[Plain-text document sources]
+++
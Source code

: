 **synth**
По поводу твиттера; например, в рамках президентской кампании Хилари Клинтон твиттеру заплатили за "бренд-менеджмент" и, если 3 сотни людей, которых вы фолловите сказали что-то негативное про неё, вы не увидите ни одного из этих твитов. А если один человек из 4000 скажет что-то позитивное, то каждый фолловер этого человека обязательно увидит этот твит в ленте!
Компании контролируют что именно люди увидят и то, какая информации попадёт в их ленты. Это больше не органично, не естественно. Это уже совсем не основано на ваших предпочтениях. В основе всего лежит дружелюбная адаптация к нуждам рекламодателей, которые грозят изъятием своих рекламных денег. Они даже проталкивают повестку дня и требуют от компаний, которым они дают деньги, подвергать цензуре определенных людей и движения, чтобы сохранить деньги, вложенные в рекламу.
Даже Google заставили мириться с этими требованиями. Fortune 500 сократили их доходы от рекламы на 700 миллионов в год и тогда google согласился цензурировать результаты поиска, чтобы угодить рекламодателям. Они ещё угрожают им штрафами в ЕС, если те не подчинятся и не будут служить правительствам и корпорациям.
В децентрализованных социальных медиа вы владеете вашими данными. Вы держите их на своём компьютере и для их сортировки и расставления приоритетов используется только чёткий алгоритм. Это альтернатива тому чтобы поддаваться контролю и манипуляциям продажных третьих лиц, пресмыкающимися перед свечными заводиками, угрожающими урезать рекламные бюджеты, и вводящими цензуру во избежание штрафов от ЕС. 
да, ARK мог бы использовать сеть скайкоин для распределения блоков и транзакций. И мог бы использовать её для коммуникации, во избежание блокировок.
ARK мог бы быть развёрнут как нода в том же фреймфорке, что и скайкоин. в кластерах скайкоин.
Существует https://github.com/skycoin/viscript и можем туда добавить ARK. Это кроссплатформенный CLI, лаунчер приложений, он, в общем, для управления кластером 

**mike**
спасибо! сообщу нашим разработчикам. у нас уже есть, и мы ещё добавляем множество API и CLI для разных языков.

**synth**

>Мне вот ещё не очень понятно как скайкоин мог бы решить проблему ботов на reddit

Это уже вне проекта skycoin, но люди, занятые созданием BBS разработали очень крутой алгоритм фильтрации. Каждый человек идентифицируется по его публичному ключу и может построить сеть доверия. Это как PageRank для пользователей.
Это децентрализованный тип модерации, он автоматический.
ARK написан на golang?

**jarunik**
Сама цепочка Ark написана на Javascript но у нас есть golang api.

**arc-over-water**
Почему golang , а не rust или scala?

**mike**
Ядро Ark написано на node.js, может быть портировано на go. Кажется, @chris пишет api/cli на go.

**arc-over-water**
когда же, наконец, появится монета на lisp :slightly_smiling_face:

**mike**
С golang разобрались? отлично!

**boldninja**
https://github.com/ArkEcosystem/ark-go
+++
» What this task involves:
Give the number of lines in the data that contain "люди", with no other words.

» Task solution:
2